◆ TASK DESCRIPTION: All that is wanted is the span of lines from the one with "### Method 3: Manual Upload (Drag & Drop)" to the last line of the data, copied exactly.

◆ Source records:

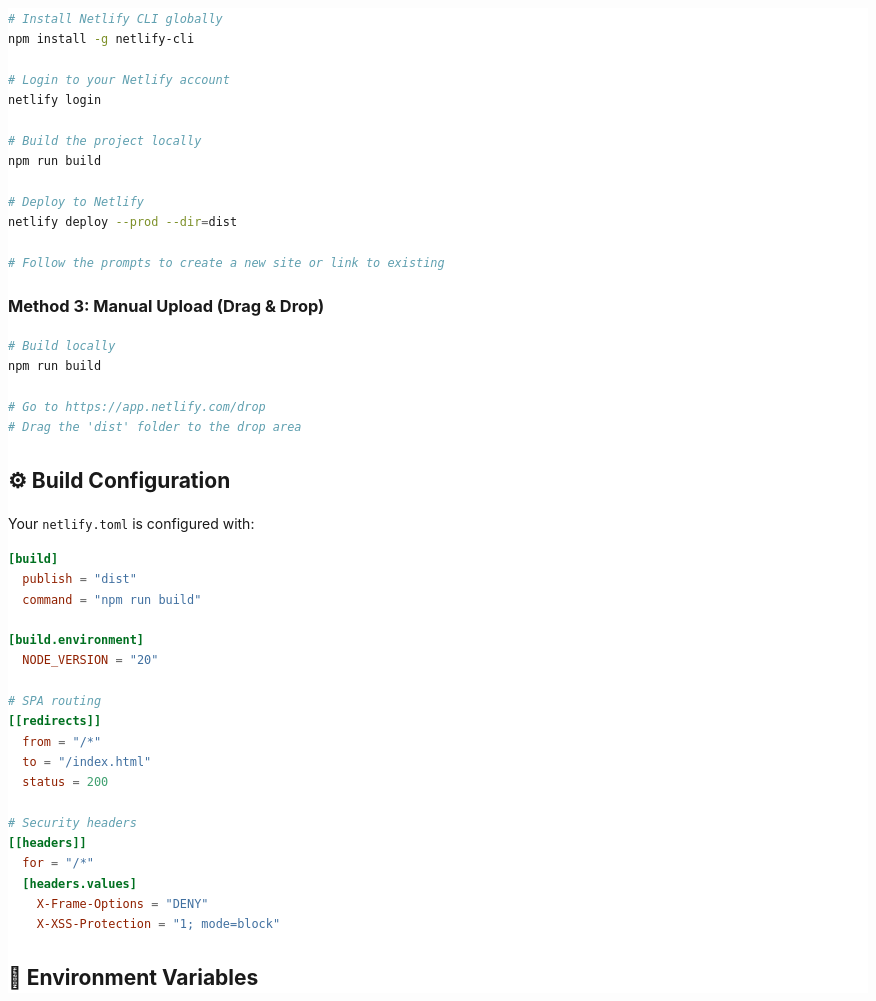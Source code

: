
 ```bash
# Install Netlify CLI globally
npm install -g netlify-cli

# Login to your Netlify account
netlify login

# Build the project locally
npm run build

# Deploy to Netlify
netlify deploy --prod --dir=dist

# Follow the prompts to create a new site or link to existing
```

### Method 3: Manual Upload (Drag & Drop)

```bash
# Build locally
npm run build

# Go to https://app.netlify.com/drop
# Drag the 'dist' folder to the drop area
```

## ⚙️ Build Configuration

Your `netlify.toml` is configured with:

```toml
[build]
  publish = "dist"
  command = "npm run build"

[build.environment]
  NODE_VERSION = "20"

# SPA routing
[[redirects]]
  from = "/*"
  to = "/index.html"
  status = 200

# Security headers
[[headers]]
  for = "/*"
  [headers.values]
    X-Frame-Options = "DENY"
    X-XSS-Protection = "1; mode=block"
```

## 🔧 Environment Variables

◆ EXPECTED ANSWER:
### Method 3: Manual Upload (Drag & Drop)

```bash
# Build locally
npm run build

# Go to https://app.netlify.com/drop
# Drag the 'dist' folder to the drop area
```

## ⚙️ Build Configuration

Your `netlify.toml` is configured with:

```toml
[build]
  publish = "dist"
  command = "npm run build"

[build.environment]
  NODE_VERSION = "20"

# SPA routing
[[redirects]]
  from = "/*"
  to = "/index.html"
  status = 200

# Security headers
[[headers]]
  for = "/*"
  [headers.values]
    X-Frame-Options = "DENY"
    X-XSS-Protection = "1; mode=block"
```

## 🔧 Environment Variables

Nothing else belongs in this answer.